Retype, exactly as they appear below, the lines between the line holding "- 👥 Role-based" and the line holding "- 📚 Course Creation", both ends included.

═══

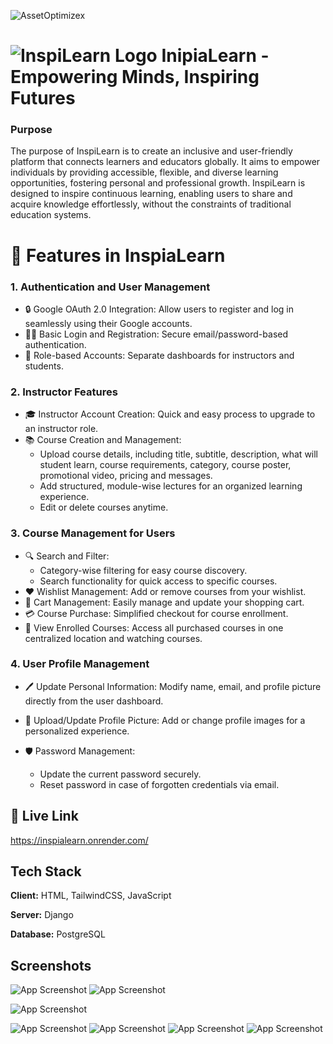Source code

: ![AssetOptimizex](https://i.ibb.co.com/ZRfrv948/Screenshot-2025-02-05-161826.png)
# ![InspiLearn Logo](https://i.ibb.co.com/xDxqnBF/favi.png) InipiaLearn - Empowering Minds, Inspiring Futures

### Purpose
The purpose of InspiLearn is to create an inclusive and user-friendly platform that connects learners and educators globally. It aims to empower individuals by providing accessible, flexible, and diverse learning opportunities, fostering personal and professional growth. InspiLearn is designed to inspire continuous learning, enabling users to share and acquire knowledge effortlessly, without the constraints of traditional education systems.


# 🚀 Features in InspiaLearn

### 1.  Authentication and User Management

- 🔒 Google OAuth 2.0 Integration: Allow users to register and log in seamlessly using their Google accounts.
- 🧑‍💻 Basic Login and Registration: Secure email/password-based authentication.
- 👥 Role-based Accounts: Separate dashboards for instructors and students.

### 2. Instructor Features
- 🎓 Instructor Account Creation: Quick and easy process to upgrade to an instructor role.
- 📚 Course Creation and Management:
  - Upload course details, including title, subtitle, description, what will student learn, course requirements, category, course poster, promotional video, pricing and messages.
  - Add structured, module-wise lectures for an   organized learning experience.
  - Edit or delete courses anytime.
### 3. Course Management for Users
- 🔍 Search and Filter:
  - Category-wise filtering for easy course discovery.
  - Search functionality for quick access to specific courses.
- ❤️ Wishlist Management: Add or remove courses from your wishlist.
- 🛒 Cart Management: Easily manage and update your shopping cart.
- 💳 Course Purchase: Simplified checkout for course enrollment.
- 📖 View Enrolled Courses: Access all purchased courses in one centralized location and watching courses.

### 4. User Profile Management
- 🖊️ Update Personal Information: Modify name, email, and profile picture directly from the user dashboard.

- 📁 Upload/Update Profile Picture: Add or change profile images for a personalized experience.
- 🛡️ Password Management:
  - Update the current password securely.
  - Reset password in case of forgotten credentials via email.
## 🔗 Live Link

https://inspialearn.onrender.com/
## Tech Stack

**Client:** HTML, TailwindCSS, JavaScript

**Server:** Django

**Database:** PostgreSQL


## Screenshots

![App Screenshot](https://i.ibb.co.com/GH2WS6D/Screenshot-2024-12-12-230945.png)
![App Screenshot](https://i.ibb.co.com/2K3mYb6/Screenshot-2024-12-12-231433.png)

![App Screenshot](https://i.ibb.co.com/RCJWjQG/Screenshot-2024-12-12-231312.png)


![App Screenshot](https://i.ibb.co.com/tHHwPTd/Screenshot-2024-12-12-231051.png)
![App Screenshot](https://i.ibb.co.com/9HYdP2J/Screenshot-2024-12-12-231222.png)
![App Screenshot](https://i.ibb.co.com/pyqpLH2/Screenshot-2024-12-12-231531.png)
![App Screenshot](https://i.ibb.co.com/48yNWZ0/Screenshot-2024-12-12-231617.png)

═══

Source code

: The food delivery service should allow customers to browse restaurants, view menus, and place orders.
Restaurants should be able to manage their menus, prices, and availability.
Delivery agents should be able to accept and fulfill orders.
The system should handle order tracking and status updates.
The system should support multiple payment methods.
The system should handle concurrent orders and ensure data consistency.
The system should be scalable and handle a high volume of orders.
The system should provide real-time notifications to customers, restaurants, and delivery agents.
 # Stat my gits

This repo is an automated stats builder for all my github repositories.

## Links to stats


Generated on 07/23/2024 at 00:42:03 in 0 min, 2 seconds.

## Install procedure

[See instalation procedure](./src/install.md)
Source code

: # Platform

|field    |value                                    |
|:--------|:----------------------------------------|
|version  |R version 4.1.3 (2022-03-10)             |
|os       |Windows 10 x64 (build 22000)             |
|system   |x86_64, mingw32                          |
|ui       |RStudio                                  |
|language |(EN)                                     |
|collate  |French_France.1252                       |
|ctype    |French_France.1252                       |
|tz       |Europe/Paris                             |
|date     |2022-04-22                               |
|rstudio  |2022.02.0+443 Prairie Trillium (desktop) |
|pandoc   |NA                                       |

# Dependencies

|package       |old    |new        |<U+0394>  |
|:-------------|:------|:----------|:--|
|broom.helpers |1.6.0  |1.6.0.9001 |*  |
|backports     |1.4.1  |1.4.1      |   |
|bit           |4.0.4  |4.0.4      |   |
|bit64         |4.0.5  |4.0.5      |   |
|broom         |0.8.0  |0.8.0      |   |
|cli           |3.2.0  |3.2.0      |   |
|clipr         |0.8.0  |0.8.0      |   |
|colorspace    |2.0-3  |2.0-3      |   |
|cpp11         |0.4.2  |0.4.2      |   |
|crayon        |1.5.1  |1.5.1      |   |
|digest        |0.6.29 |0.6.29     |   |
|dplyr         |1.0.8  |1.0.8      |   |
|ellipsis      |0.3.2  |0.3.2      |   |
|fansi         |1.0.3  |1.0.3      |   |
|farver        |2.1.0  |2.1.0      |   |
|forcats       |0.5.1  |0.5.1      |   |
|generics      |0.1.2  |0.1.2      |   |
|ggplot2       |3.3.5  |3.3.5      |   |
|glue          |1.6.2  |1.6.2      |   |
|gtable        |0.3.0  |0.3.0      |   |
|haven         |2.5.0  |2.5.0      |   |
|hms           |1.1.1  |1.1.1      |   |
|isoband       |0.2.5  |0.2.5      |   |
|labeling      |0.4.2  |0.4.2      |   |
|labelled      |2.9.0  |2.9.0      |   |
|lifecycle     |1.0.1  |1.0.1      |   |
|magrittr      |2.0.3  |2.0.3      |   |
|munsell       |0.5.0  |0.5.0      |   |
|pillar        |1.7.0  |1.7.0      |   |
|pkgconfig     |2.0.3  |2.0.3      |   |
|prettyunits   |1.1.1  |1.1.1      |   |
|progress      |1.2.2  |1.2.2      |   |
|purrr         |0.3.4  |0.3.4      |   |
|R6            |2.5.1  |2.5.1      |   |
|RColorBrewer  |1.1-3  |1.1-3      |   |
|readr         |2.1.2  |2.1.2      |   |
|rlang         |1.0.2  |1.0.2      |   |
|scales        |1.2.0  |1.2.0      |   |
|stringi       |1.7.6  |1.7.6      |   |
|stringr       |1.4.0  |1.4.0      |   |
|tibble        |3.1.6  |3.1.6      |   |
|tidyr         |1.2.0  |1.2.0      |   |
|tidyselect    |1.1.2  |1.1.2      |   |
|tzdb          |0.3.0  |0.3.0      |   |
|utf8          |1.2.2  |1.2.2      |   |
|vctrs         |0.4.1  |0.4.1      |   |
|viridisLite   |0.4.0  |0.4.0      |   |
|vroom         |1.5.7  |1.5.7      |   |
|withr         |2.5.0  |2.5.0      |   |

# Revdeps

═══

• [WORKED SOLUTION]
- 👥 Role-based Accounts: Separate dashboards for instructors and students.

### 2. Instructor Features
- 🎓 Instructor Account Creation: Quick and easy process to upgrade to an instructor role.
- 📚 Course Creation and Management:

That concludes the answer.